У будки мы играли с теннисными мячами, которые нам часто бросал прямо из окна восьмого этажа «толстый дядька в трениках». Били ими в чёрные решетки над  железными дверьми будки, пытаясь не упустить из рук ровно 21-ин раз. На асфальтированной части площадки, мы прыгали в «классики на строгоньких», ударяя ногой железную битку сделанную из  банки из под гуталина, наполненную землёй, скакали через прыгалки или натянутую резинку от трусов, играли в «штандер»,  или в «баночку» – что-то сродни игры в «городки». А на песчаной территории–резались в ножечки летом,  а зимой, катались на картонке с небольшой ледяной горки, по весне отпускали в далекое плаванье бумажные кораблики. Играть в куклы я терпеть не могла, а вот стрелять из рогатки или самодельного лука – это да! А ещё, мы ловили у помойки голубей, подманивая их хлебной дорожкой  в центр петли из нитки.
Двор у нас был жестокий.  Возможно, потому что в основном  там обитали дети заводчан с «Фрейзера» и «Карачаровского»  заводов, а может, потому что мы были все разновозрастными.
 Я до сих пор  так и не поняла, почему?  Ведь на Спартаке дети были очень дружны, а тут оказалось вот что…

Прошел месяц, как мы переехали и наконец-то, с  моих ног сняли гипсовые кандалы, и ко мне пришла долгожданная свобода.

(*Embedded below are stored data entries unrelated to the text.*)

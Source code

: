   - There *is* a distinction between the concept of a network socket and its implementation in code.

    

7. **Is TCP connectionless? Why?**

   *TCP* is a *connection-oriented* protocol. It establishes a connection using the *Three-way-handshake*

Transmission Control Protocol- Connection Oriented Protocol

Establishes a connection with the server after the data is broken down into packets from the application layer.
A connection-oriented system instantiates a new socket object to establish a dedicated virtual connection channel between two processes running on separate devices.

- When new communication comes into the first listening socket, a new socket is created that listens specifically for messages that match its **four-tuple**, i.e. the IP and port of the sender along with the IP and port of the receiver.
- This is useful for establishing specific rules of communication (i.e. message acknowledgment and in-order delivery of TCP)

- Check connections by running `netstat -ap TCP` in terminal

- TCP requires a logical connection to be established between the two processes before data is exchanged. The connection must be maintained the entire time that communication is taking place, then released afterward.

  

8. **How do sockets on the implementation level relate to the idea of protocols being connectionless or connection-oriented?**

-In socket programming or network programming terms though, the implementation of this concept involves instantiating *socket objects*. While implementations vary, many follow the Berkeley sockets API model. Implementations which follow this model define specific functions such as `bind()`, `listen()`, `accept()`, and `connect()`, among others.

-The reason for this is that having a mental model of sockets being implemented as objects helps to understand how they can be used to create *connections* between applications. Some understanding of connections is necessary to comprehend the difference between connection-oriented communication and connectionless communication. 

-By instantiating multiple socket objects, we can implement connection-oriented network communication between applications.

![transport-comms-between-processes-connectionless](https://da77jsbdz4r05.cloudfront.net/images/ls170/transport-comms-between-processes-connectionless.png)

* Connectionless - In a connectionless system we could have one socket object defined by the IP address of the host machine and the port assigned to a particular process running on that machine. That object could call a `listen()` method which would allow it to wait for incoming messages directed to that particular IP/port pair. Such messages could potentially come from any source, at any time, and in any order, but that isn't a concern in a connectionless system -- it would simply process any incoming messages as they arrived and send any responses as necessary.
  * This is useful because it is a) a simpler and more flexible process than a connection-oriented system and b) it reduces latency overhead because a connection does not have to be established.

Я впервые вышла на улицу, но как только мой детский сандаль, ступил на нагретый летним солнцем песок дворового кузьминского Колизея, я поняла что «влипла».
Бойцовский дух римского гладиатора видимо, сидел у меня в крови.  А пока...

 Не успев, как следует осмотреться на новой, неизведанной территории я  увидела  троих  взрослых парней, которые торопясь шли прямо ко мне.

-  Привет, ты кто такая, на … почему не знаю? –  бесконечно сплевывая слюну, сквозь большую щель между передними зубами, спросил меня круглолицый мальчишка в серой кепке, съехавшей на оттопыренное ухо. Тогда было ужасно модно плеваться,  произнося через слово понтовое «на».
- Юля, – ответила я.
- Ах, Юля на…?! – ребят, это та самая хромая, у которой дед не русский на...
Пацаны  дружно зареготали и один из них стал кривляться, показывая как я хожу.
- Сам ты не русский. Это мой папа, он – испанец, а ты дурак! – крикнула я, сжимая кулаки.
- Ага! Испанец на…. Еврей он, а ты хромая еврейка, – заорал круглолицый.
-  Отвали! – ответила я гордо, и хотела было пройти вперед, но ребята встали плотной стеной. Я знала, что убежать не смогу. Не умею.  А значит, наверняка придется драться.
Круглый видимо, тоже понял, что драться необходимо и что-то шепнул пацанам, те пошушукались и оба его друга внезапно схватили меня за руки. А кругломордый, приблизил свое веснущатое, грязное лицо к моему, сплюнул мне под ноги и сказал: «Вон, видишь трансформаторную будку. Если ты сейчас же не залезешь на крышу и не спрыгнешь, я переломаю тебе ноги на…, поняла?».
-Ломай! – как можно тверже ответила я, смело глядя ему в глаза, стараясь не выдать свой нестерпимый страх. Ещё никто и никогда так со мной не разговаривал.  Ребята были вдвое старше, их было много, и я понимала, что мои слабые, тонкие после месяца растяжки ноги сломаются легко как прутики от веника.
- Значит, ты трусиха и тебе слабО спрыгнуть, тоже мне – испанка на … недоделанная. Тьфу!
- Я не боюсь, – соврала я.— Подумав, что смогу оттянуть время ломания моих "новеньких" ног и может всё изменится к лучшему. Вдруг, меня кто-то спасет?! Ребята, держа  мои руки заломанными  за спиной подталкивая, подвели к дереву.
Для того чтобы взобраться на крышу надо было залезть по тополю, что рос  у помойки и однажды склонил свои могучие ветви на будку, а после спрыгнуть на землю туда, где не было асфальта с довольно большой высоты.
-Видишь тополь на…? Залезешь на крышу и прыгнешь, а иначе, я тебе точно ноги сломаю. Веришь?
- Не боюсь, – снова ответила я и полезла вверх. Лазить по деревьям я умела хорошо, потому что мы с моими друзьями со "Спартака" часто воровали зеленные яблоки из соседских палисадников.
Но ветви яблонь будто бы приспособлены для того, чтобы на них забираться, а вот тополь…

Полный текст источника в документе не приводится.